Show, in full, each line of the data that contains "timezone".

=== SOURCE DATA ===
________________
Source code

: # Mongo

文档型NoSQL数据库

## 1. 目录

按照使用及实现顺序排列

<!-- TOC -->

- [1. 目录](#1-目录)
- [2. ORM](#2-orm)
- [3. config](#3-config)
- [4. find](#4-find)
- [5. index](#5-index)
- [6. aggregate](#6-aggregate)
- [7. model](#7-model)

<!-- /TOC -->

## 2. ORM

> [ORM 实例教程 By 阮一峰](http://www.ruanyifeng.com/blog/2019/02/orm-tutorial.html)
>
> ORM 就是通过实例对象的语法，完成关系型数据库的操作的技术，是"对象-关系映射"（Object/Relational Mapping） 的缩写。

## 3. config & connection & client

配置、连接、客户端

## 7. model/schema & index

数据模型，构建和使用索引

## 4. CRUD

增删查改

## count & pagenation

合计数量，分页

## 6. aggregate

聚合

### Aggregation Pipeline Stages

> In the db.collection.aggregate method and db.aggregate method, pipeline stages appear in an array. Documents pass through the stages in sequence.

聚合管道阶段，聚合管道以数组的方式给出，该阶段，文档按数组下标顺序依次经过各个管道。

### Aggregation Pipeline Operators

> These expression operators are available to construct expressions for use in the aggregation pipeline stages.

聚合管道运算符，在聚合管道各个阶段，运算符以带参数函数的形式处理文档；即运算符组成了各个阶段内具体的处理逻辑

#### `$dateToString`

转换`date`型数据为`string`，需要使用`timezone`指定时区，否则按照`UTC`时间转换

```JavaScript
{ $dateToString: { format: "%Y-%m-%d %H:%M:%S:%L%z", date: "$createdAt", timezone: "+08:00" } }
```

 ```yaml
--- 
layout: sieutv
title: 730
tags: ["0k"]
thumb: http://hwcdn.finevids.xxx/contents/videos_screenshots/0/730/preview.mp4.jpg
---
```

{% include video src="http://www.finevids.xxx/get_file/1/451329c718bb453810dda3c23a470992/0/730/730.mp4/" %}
________________
=== RESULT OF THIS TASK ===
转换`date`型数据为`string`，需要使用`timezone`指定时区，否则按照`UTC`时间转换
{ $dateToString: { format: "%Y-%m-%d %H:%M:%S:%L%z", date: "$createdAt", timezone: "+08:00" } }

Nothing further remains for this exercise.